I don’t know who to feel sorrier for. On one side stands our president, Donald Trump, who nine months after his surprise Election Day victory is still lashing out at that contest’s loser, Hillary Clinton.
On the other side stands our attorney general, Jeff Sessions, whose loyalty to Trump — as a senator, Sessions was one of the first Republicans during the campaign to endorse the brash businessman — is now being rewarded by presidential tweets labeling the Cabinet member as “beleaguered.”
That the president — he of “covfefe” fame and author of many other English-slaying tweets — spelled the adjective, meaning “besieged” but frequently used as a synonym for “embattled,” correctly is another matter. What matters here is that it is Trump himself, the one who nominated Sessions to lead the Justice Department, who is doing the battling.
It’s hard not to conjure sympathy for Sessions. Yes, he misspoke about Russian contacts he had during the course of the campaign. Yes, he enabled a man who seems to give no weight to national tradition and constitutional norms to occupy the Oval Office. Yes, he seems hell-bent on going after low-level, nonviolent drug users, reinstating the failed anti-drug campaigns of the ’80s and ’90s, and depriving cities such as ours of badly needed federal law enforcement funds.
But Sessions could quickly find himself out of a job, pushed out by the president who gave it to him, for essentially doing that job.
As the nation’s chief law enforcement official, it would have been unconscionable for him to not recognize his clear conflicts of interest and recuse himself from the investigation into the Trump campaign’s Russian contacts.
And yet Trump, who seems to have a vague idea of conflicts of interest — as a candidate, he said last year that a federal judge was unable to preside over a lawsuit dealing with Trump University because the judge was of Mexican heritage — appears to have turned on Sessions precisely because of that recusal.
Poor Jeff Sessions.
Then again, it’s hard not to feel genuine sympathy for Trump, a man who, despite winning the election, sitting in that Oval Office and being the leader of the free world cannot seem to content himself with the knowledge that he is the president of the United States.
On July 24, hours after his Twitter storm bashing Sessions, he once again resurrected the tired tropes of the campaign and inveighed against “crooked Hillary,” “fake news” and the Washington “swamp,” only this time he also chose to change its moniker to “sewer.”
Oh, and he also threatened to fire another Cabinet member, Secretary of Health and Human Services Tom Price, if he didn’t secure enough Senate votes to repeal the Affordable Care Act.
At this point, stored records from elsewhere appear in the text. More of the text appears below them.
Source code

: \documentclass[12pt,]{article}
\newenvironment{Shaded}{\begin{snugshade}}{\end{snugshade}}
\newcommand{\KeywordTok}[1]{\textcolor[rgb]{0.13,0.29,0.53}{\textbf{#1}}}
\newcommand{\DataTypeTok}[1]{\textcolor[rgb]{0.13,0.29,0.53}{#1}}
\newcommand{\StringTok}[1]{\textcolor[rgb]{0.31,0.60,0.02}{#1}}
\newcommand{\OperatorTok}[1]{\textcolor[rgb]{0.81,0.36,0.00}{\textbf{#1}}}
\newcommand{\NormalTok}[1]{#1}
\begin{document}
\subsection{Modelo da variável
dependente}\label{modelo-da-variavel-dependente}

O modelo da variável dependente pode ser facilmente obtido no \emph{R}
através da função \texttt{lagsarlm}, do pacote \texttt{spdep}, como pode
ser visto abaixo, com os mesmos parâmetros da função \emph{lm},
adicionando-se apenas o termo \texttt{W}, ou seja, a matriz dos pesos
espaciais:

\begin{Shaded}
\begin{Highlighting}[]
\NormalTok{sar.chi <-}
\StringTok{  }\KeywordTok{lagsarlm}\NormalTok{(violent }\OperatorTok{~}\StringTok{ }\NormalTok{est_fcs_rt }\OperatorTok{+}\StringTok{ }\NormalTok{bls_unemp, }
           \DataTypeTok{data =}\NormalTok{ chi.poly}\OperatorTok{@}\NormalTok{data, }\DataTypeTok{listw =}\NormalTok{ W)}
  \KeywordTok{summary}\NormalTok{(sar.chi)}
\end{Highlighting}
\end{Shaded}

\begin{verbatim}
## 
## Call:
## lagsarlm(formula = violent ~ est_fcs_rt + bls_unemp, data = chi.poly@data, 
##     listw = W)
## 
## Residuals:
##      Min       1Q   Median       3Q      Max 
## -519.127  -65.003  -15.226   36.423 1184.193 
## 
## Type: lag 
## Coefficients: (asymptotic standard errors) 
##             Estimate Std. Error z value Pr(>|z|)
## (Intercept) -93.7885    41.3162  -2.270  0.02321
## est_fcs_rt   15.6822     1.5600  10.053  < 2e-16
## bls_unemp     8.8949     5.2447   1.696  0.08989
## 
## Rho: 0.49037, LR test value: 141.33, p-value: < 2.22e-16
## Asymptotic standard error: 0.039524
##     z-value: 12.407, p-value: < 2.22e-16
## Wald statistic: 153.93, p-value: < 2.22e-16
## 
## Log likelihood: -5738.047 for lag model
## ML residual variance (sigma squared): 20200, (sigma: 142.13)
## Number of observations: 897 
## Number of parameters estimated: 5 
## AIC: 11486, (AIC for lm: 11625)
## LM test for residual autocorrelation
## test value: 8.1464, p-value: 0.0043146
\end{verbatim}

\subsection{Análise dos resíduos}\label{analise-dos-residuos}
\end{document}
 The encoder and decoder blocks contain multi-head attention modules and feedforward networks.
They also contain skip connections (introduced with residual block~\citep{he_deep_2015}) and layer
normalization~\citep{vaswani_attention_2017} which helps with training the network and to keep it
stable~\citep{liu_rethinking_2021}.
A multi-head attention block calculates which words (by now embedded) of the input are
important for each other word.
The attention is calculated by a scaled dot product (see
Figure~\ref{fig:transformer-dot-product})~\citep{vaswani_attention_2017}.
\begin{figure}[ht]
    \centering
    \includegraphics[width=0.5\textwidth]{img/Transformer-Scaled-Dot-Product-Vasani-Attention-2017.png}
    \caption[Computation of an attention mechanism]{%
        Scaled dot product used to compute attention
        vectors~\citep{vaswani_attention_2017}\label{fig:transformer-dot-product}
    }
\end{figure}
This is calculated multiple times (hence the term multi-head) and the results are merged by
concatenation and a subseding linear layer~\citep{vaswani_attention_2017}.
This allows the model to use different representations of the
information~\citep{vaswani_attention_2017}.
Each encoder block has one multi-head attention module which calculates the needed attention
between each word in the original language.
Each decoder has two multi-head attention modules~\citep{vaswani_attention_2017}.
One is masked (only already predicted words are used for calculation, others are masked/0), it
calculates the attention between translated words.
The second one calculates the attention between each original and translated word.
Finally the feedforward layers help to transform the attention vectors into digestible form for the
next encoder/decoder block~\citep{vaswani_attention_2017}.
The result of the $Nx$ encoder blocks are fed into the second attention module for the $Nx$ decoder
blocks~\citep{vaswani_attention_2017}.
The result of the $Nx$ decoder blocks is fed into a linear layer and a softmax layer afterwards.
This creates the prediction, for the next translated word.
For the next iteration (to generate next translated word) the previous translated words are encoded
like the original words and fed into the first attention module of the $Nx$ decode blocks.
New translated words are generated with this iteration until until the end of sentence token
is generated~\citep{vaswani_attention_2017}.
Where did the president go on this tirade? At no other than what is supposed to be the most unpolitical of locations: an annual gathering of the Boy Scouts of America known as the Jamboree.
Any person so unhappy with his own success that he must crush all who no longer stand in his way is surely deserving of pity.
Poor President Trump.
When you get right down to it, it might very well be that the root of both Trump’s and Sessions’ problems are a misreading of their oaths of office. Both swore to uphold the Constitution, Trump pledging to “preserve, protect and defend” it, Sessions promising to “support and defend” it “against all enemies, foreign and domestic.”
But the president’s behavior with regard to Sessions and Price, as well as to fired FBI Director James Comey, Deputy Attorney General Rod Rosenstein and Acting FBI Director Andrew McCabe — to say nothing of the numerous other West Wing officials — seems more in keeping with his underlings swearing a personal oath of allegiance to Trump himself.
For those who need a refresher: The English-speaking peoples of this continent once had to declare an oath to a person and not to a form of government. Prior to 1776, to hold office in the 13 British colonies you had to “solemnly promise in the presence of Almighty God to bear faith and true allegiance to his sacred Majesty George III” and to “support, maintain and defend his crown and dignity against all traiterous attempts and conspiracies whatsoever.”
Still today, subjects of Queen Elizabeth II swear personal allegiance to the monarch, who at her coronation in 1953 herself swore to “cause law and justice, in mercy, to be executed in all [her] judgments.”
American oaths of office, however, are about the office and our system of laws. Far from the philosophical underpinnings of a monarchical system, we in the United States do not subscribe to the view that the highest leader in the land is infallible. We instead subordinate all of our figures to an 18th-century document that acts in the name of “the people.”
Our first president, George Washington, the man who could have easily become king, understood this. So did nearly every occupant after him, including even Richard Nixon, who resigned before subjecting this great nation to the constitutional crisis of removing a sitting president from office.
The jury is still out as to whether Trump, who is reportedly looking into whether the Constitution grants a president the supremely unjust power of pardoning himself, understands. That it’s not clear if he does is the sorriest thing of all.